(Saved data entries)
=== Begin Enclosure ===

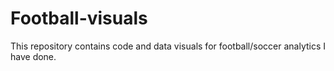 # Football-visuals
This repository contains code and data visuals for football/soccer analytics I have done.
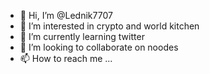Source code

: - 👋 Hi, I’m @Lednik7707
- 👀 I’m interested in crypto and world kitchen
- 🌱 I’m currently learning twitter
- 💞️ I’m looking to collaborate on noodes
- 📫 How to reach me ...

<!---
Lednik7707/Lednik7707 is a ✨ special ✨ repository because its `README.md` (this file) appears on your GitHub profile.
You can click the Preview link to take a look at your changes.
--->
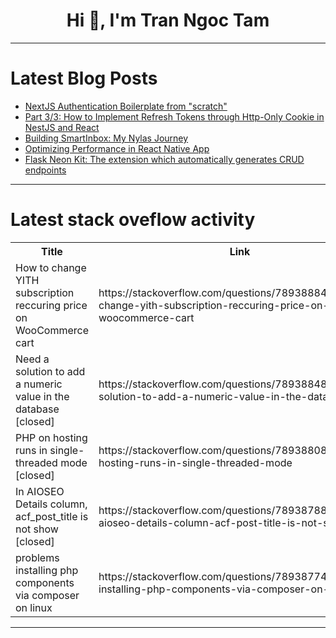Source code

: <h1 align="center">Hi 👋, I'm Tran Ngoc Tam</h1>

---

# Latest Blog Posts 
<!-- BLOG-POST-LIST:START -->
- [NextJS Authentication Boilerplate from &quot;scratch&quot;](https://dev.to/lovefrom/nextjs-authentication-boilerplate-9h2)
- [Part 3/3: How to Implement Refresh Tokens through Http-Only Cookie in NestJS and React](https://dev.to/zenstok/part-33-how-to-implement-refresh-tokens-through-http-only-cookie-in-nestjs-and-react-265e)
- [Building SmartInbox: My Nylas Journey](https://dev.to/spruceemma/building-smartinbox-my-nylas-journey-34nm)
- [Optimizing Performance in React Native App](https://dev.to/pagepro_agency/optimizing-performance-in-react-native-app-3d67)
- [Flask Neon Kit: The extension which automatically generates CRUD endpoints](https://dev.to/valentinesean22/flask-neon-kit-the-extension-which-automatically-generates-crud-endpoints-7oi)
<!-- BLOG-POST-LIST:END -->

---

# Latest stack oveflow activity
<table>
  <tr><th>Title</th><th>Link</th></tr>
  <!-- STACKOVERFLOW:START --><tr><td>How to change YITH subscription reccuring price on WooCommerce cart</td><td>https://stackoverflow.com/questions/78938884/how-to-change-yith-subscription-reccuring-price-on-woocommerce-cart</td></tr><tr><td>Need a solution to add a numeric value in the database [closed]</td><td>https://stackoverflow.com/questions/78938848/need-a-solution-to-add-a-numeric-value-in-the-database</td></tr><tr><td>PHP on hosting runs in single-threaded mode [closed]</td><td>https://stackoverflow.com/questions/78938808/php-on-hosting-runs-in-single-threaded-mode</td></tr><tr><td>In AIOSEO Details column, acf_post_title is not show [closed]</td><td>https://stackoverflow.com/questions/78938788/in-aioseo-details-column-acf-post-title-is-not-show</td></tr><tr><td>problems installing php components via composer on linux</td><td>https://stackoverflow.com/questions/78938774/problems-installing-php-components-via-composer-on-linux</td></tr><!-- STACKOVERFLOW:END -->
</table>

---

=== End Enclosure ===

With the pictures removed, print only the lines starting at the line that has "Hi, I’m @Lednik7707" and ending at the line that has "- [Optimizing Performance", both ends included, exactly as they stand above.

### [WRITTEN RESPONSE]
: - 👋 Hi, I’m @Lednik7707
- 👀 I’m interested in crypto and world kitchen
- 🌱 I’m currently learning twitter
- 💞️ I’m looking to collaborate on noodes
- 📫 How to reach me ...

<!---
Lednik7707/Lednik7707 is a ✨ special ✨ repository because its `README.md` (this file) appears on your GitHub profile.
You can click the Preview link to take a look at your changes.
--->
Source code

: <h1 align="center">Hi 👋, I'm Tran Ngoc Tam</h1>

---

# Latest Blog Posts 
<!-- BLOG-POST-LIST:START -->
- [NextJS Authentication Boilerplate from &quot;scratch&quot;](https://dev.to/lovefrom/nextjs-authentication-boilerplate-9h2)
- [Part 3/3: How to Implement Refresh Tokens through Http-Only Cookie in NestJS and React](https://dev.to/zenstok/part-33-how-to-implement-refresh-tokens-through-http-only-cookie-in-nestjs-and-react-265e)
- [Building SmartInbox: My Nylas Journey](https://dev.to/spruceemma/building-smartinbox-my-nylas-journey-34nm)
- [Optimizing Performance in React Native App](https://dev.to/pagepro_agency/optimizing-performance-in-react-native-app-3d67)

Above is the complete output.